Co to w ogóle jest Raisin? To swoista platforma oszczędnościowa. Za jej pomocą niderlandzcy klienci mogą lokować oszczędności w dziesiątkach zagranicznych banków. To się opłaca, ponieważ w wielu krajach oprocentowanie jest wyższe niż w Niderlandach. Dość powiedzieć, iż najwyższe oprocentowanie konta bezwarunkowego partnera Raisin to 2,6%, czyli ponad 2 razy więcej niż 1,25% oferowane przez Radobank.
Zresztą konkurencją dla Radobanku, ING czy ABN Amro są nie tylko banki zagraniczne. Również bank internetowy bunq działający w Holandii oferuje swoim klientom oprocentowanie na poziomie 2,46%, stanowiąc poważną konkurencję dla tych bankowych gigantów.

Inflacja

Holendrzy szukają również sposobu na oszczędzanie w aplikacjach inwestycyjnych, takich jak BUX i Trade Republic.
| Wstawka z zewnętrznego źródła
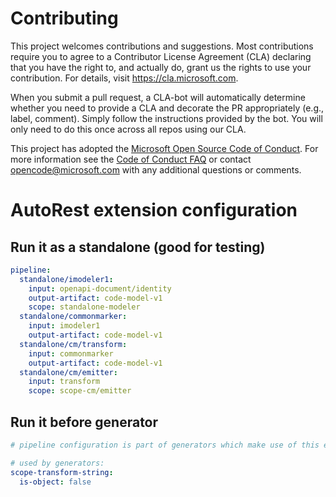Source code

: # Contributing

This project welcomes contributions and suggestions.  Most contributions require you to agree to a
Contributor License Agreement (CLA) declaring that you have the right to, and actually do, grant us
the rights to use your contribution. For details, visit https://cla.microsoft.com.

When you submit a pull request, a CLA-bot will automatically determine whether you need to provide
a CLA and decorate the PR appropriately (e.g., label, comment). Simply follow the instructions
provided by the bot. You will only need to do this once across all repos using our CLA.

This project has adopted the [Microsoft Open Source Code of Conduct](https://opensource.microsoft.com/codeofconduct/).
For more information see the [Code of Conduct FAQ](https://opensource.microsoft.com/codeofconduct/faq/) or
contact [opencode@microsoft.com](mailto:opencode@microsoft.com) with any additional questions or comments.


# AutoRest extension configuration

## Run it as a standalone (good for testing)

``` yaml $(standalone-modeler)
pipeline:
  standalone/imodeler1:
    input: openapi-document/identity
    output-artifact: code-model-v1
    scope: standalone-modeler
  standalone/commonmarker:
    input: imodeler1
    output-artifact: code-model-v1
  standalone/cm/transform:
    input: commonmarker
    output-artifact: code-model-v1
  standalone/cm/emitter:
    input: transform
    scope: scope-cm/emitter
```

## Run it before generator

``` yaml
# pipeline configuration is part of generators which make use of this extension (modeler must run under generator's scope)

# used by generators:
scope-transform-string:
  is-object: false
```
Jest to jednak mniej popularne, ponieważ inwestowanie wiąże się z ryzykiem i można na nim stracić. Ogólnie jednak widać coraz większy ruch na polu oszczędności Holendrów. Wszystko to przez inflację. Widząc rosnące ceny w sklepach, mieszkańcy Niderlandów zrozumieli, iż ich oszczędności topnieją z każdym dniem. Dlatego też coraz częściej starają się jakoś temu przeciwstawić. W końcu nikt nie chce tracić swoich ciężko zarobionych pieniędzy.